While the jury is out on that last part, and part of me says I should just sit back and wait to see what he does with his presidency, part of me goes back to the problem of debt and wonders if he’s tackled it head-on, like it needs to be handled. Unfortunately, he’s headed in the very opposite direction. He’s going to put our country into yet more debt in order to keep stimulating the economy. All this stimulating makes me wonder what status quo the government hopes to achieve. Just what state of the economy do we want to return to? Where do we want to go after we’ve spent all of that money? These words from Jim Kunstler say it best:
“… to what state of affairs do we expect to recover? If the answer is a return to an economy based on building ever more suburban sprawl, on credit card over-spending, on routine securitized debt shenanigans in banking, and on consistently lying to ourselves about what reality demands of us, then we are a mortally deluded nation.”

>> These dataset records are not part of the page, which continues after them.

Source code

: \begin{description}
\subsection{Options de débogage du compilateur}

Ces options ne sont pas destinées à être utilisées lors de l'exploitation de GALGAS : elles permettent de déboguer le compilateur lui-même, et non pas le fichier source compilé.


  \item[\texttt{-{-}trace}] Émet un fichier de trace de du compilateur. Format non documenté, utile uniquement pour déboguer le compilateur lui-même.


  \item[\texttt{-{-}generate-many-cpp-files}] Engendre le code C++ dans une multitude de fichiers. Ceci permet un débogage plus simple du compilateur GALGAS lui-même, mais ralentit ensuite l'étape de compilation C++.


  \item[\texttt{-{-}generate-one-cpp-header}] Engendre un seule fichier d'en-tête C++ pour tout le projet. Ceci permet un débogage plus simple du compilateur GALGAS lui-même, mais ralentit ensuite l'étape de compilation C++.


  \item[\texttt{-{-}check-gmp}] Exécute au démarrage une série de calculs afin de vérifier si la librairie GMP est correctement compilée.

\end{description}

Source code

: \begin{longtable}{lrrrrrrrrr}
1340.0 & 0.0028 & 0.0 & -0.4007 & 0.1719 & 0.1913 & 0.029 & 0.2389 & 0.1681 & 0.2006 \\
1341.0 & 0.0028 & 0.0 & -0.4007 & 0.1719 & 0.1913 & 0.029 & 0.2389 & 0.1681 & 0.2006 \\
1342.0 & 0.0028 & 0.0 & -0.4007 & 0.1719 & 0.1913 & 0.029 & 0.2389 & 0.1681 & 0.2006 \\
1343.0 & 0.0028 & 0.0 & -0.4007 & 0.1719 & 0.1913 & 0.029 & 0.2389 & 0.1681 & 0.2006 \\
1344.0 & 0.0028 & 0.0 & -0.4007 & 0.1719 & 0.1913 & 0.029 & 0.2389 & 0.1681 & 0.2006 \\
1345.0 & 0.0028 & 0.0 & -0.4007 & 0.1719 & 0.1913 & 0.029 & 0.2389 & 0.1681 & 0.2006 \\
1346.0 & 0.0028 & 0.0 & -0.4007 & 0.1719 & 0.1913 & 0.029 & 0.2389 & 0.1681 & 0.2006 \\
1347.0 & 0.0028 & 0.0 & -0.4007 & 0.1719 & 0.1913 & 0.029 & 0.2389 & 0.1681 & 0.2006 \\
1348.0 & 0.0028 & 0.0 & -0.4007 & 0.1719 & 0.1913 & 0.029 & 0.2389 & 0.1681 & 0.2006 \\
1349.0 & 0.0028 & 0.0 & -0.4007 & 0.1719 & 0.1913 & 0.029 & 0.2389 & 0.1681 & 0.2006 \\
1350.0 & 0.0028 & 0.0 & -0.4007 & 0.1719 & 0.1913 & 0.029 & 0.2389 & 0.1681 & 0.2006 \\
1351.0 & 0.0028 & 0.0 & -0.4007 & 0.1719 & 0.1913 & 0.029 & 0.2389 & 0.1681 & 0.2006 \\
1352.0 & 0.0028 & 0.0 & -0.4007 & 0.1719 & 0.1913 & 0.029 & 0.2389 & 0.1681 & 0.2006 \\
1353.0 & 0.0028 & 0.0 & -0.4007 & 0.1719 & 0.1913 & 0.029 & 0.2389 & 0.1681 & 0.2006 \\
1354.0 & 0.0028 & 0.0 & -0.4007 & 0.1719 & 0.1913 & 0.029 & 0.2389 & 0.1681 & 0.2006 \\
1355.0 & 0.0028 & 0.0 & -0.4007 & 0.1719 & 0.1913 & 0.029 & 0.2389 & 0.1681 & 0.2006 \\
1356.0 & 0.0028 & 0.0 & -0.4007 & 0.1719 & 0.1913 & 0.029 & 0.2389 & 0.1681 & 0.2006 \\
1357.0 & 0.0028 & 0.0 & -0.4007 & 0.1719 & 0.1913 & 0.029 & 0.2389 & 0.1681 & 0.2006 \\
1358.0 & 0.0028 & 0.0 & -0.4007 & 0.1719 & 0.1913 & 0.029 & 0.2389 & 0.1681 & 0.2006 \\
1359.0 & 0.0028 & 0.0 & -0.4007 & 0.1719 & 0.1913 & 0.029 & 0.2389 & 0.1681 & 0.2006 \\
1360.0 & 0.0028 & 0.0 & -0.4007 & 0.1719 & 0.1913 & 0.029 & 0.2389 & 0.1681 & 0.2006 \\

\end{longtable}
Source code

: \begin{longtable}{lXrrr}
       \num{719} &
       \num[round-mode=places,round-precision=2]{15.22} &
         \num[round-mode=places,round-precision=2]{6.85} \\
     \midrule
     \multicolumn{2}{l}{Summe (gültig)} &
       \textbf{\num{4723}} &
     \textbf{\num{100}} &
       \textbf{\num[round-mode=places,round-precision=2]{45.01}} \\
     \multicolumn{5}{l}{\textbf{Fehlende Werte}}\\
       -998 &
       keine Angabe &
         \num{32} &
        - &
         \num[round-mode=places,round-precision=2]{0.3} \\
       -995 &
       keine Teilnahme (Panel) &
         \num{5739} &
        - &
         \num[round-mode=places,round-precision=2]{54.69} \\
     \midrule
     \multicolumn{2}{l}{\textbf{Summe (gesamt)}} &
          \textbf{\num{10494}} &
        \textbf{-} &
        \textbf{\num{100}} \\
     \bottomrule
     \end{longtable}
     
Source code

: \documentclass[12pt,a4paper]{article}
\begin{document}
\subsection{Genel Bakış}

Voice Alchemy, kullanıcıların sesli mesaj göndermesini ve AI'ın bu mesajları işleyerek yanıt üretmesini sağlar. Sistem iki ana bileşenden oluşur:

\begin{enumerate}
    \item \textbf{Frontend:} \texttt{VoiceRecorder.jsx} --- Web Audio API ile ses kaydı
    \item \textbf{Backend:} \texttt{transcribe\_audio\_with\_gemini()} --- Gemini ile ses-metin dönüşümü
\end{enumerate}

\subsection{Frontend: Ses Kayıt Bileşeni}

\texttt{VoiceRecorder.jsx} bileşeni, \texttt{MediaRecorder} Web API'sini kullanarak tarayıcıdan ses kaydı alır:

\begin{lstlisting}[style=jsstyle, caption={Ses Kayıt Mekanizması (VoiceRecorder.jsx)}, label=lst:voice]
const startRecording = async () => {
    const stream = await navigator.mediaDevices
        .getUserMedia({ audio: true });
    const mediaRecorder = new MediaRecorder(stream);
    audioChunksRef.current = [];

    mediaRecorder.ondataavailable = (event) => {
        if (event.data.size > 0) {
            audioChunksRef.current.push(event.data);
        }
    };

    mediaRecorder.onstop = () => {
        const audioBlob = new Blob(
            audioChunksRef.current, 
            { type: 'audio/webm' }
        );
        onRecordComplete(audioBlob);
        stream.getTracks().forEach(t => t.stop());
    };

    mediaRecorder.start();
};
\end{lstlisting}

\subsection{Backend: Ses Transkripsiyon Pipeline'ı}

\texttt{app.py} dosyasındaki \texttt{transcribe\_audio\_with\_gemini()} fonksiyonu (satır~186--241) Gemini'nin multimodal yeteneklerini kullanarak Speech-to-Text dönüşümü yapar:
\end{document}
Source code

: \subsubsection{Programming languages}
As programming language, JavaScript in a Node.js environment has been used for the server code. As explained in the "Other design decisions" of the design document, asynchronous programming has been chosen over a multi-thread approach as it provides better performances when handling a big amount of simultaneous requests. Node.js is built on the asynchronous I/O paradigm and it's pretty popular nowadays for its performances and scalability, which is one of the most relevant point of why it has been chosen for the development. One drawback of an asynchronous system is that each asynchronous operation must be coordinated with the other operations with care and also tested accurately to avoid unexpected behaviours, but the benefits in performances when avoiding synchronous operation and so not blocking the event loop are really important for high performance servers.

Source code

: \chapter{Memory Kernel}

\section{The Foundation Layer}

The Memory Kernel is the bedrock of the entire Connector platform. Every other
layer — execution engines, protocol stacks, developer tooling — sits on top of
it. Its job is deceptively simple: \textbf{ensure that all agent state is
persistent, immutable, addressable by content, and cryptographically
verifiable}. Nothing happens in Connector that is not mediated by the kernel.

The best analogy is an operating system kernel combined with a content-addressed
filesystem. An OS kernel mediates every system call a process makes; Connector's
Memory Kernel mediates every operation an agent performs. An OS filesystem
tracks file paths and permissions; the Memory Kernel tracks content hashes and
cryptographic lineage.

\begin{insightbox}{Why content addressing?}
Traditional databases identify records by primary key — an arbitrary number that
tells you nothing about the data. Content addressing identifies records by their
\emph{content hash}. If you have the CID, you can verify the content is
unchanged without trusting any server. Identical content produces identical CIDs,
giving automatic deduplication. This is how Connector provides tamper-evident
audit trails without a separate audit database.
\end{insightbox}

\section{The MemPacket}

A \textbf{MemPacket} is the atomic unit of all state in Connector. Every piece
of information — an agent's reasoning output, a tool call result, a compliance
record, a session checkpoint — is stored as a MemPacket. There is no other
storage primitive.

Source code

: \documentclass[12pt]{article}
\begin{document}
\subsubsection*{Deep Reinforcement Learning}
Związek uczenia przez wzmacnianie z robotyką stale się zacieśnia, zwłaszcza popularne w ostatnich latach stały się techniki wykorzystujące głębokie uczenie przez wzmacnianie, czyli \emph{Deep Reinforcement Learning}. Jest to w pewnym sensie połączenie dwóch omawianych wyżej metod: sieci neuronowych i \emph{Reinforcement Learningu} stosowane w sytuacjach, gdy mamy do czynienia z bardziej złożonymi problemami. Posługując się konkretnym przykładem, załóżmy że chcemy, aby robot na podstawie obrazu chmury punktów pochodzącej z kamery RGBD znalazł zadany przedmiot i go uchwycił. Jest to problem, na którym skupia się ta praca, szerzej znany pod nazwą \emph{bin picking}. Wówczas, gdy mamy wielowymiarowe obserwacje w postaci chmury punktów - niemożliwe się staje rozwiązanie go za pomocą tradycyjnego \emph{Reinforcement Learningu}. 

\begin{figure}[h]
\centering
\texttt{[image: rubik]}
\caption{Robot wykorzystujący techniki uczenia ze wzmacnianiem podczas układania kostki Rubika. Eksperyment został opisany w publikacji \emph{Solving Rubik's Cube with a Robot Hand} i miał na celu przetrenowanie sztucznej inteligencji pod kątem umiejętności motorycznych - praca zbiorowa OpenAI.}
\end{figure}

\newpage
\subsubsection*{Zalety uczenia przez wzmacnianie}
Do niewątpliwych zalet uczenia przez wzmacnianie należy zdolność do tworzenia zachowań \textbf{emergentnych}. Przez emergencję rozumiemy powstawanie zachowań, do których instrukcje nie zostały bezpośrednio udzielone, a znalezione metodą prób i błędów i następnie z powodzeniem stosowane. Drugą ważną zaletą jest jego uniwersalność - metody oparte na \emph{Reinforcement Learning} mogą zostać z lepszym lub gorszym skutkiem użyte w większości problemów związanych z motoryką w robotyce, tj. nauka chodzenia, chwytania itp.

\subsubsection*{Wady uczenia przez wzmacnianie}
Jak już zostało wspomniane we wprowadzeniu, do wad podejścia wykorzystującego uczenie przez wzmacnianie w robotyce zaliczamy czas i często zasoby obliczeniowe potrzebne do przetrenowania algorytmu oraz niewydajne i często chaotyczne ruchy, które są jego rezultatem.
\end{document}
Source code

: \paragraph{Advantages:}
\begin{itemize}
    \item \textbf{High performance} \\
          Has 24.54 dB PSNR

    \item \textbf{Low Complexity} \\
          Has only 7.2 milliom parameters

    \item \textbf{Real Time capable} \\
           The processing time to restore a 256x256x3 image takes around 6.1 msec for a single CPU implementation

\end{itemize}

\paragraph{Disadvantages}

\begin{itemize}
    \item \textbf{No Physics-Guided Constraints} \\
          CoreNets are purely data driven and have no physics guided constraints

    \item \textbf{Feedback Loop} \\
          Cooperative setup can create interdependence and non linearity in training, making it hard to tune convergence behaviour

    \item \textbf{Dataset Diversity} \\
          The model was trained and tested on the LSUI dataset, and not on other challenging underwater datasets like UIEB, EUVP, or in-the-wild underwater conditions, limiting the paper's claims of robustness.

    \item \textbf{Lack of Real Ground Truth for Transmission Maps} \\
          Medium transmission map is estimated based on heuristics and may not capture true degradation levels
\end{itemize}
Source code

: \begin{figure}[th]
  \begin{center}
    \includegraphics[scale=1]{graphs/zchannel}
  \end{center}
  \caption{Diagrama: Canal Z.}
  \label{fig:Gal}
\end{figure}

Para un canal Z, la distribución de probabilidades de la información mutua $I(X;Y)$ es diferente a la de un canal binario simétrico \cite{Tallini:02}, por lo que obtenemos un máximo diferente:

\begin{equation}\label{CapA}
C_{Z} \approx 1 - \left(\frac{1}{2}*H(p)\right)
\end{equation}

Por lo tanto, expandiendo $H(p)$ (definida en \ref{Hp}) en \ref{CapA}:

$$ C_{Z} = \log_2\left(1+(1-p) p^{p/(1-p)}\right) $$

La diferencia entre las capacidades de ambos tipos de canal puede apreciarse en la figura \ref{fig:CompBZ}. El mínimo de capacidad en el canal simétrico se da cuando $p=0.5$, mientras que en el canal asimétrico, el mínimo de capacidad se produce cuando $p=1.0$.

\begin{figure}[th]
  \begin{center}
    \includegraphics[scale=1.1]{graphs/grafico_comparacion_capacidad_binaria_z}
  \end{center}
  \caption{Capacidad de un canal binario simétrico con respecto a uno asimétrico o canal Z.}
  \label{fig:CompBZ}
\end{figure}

So, we’ve been going into more and more debt, for years and years, propping up a sick economy that has no more manufacturing backbone to stand on its own, and we’ve never taken our medicine. The US economy is like a sick man who’s hyped up on speed and other crap to keep from crashing into a bed and going through a proper recovery from a serious bout of the flu. It can’t go on forever. It has to at some point end. It doesn’t make sense otherwise. Like I said in an article from February of this year, there will be an ugly third act, where the fat lady will sing and the curtains will come down, and believe you me, it’s going to be a doozy.
Will it have to do with the severe de-valuing of the dollar and cause it to be replaced as the world reserve currency? Possibly, since some countries out there, like China and Russia, are already calling for a new global currency. I think there will be more unrest beyond the dollar debacle. And who knows, perhaps behind the scenes, that was the plan all along: bring on a crisis where bargains are to be had for those with the money to get them, and the sort of economic unrest that would make it easier to move certain pieces of the big puzzle into their place.